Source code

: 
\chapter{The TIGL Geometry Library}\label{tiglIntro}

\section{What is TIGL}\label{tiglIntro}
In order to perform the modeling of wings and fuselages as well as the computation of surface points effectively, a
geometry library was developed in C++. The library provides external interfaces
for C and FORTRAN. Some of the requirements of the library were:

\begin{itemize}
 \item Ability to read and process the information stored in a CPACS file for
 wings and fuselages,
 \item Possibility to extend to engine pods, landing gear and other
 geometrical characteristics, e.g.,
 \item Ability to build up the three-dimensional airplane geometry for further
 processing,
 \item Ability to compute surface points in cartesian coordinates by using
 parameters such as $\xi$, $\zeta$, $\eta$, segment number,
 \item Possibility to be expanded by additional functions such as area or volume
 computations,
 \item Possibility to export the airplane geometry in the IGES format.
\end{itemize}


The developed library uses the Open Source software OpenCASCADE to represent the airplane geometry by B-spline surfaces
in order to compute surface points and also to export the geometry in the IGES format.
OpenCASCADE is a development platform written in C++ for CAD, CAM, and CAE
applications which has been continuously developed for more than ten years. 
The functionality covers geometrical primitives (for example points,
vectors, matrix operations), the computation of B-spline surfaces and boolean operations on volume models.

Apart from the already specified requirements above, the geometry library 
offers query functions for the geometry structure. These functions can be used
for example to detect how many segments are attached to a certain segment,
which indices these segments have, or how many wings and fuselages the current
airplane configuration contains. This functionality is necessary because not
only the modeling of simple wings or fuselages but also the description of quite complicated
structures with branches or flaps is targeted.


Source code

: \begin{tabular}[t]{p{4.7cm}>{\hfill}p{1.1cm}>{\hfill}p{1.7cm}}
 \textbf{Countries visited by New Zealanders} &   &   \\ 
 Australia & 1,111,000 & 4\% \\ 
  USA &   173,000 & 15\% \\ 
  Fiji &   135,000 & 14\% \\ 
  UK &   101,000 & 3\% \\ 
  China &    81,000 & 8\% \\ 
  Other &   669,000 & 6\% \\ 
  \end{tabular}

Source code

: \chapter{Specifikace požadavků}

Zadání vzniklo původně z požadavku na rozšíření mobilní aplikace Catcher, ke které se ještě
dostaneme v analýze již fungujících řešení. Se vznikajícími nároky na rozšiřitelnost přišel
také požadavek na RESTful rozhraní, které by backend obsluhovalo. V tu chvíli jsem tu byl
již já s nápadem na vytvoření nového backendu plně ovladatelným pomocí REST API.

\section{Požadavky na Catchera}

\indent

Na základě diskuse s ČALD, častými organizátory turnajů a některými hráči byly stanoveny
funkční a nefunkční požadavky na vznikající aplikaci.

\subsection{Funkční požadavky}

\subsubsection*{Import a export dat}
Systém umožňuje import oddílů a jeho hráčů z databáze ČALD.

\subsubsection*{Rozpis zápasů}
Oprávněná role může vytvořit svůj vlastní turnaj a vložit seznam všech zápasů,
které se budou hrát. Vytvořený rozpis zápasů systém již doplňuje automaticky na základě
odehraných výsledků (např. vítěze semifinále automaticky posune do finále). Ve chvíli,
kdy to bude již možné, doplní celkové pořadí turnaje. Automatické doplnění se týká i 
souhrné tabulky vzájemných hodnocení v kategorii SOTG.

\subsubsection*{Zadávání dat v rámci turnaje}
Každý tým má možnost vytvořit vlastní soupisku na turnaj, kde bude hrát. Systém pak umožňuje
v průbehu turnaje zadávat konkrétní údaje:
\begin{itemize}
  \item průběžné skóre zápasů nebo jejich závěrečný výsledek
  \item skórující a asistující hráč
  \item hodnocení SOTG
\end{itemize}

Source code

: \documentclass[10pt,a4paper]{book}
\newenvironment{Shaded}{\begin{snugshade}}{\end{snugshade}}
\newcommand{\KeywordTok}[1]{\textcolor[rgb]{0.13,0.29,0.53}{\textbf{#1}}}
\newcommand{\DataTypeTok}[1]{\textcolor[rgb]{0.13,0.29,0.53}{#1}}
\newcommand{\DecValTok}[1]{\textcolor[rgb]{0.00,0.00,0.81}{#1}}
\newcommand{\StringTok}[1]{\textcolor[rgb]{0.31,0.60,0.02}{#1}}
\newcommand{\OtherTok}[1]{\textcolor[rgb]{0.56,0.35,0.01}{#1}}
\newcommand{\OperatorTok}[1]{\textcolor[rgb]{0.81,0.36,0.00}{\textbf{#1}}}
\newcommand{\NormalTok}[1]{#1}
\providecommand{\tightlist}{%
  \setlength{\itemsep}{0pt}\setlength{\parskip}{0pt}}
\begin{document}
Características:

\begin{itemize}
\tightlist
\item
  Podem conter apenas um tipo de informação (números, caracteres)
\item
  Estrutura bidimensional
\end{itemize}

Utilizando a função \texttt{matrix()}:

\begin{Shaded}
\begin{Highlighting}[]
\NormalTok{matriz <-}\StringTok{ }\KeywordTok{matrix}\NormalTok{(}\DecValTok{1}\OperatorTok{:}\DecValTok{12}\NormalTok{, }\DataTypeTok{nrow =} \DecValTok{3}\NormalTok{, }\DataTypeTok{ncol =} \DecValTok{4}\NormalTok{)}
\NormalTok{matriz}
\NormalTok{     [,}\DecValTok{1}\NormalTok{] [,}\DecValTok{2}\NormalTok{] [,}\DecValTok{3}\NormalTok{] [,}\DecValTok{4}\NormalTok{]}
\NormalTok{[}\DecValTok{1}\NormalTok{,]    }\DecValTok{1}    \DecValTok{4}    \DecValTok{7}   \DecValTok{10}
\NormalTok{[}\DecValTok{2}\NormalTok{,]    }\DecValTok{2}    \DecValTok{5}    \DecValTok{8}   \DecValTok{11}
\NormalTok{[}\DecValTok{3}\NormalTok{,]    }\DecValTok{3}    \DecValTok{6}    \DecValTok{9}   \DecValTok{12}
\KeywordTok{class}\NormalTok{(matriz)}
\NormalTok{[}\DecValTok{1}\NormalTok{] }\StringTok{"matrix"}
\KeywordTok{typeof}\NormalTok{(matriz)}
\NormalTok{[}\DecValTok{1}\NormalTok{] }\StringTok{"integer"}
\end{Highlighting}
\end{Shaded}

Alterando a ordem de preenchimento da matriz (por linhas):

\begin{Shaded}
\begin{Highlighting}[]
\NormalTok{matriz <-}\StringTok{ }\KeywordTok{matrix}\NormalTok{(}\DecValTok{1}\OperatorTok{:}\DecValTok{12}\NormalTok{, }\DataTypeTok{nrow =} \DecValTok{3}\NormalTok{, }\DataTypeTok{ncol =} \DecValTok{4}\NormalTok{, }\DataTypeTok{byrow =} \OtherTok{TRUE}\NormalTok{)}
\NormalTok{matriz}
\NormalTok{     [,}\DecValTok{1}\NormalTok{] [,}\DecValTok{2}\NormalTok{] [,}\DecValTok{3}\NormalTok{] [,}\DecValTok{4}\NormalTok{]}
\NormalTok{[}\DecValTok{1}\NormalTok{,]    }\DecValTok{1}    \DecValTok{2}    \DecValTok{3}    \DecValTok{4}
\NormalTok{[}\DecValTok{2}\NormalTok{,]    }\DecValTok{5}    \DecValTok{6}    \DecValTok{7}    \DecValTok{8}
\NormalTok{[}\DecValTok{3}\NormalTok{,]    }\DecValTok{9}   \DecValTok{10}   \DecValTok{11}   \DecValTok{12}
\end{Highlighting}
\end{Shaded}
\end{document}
***
_Directions for this task_.
Tally the lines above that hold "points" and write the result as a lone number.

_Output of the exercise_.
4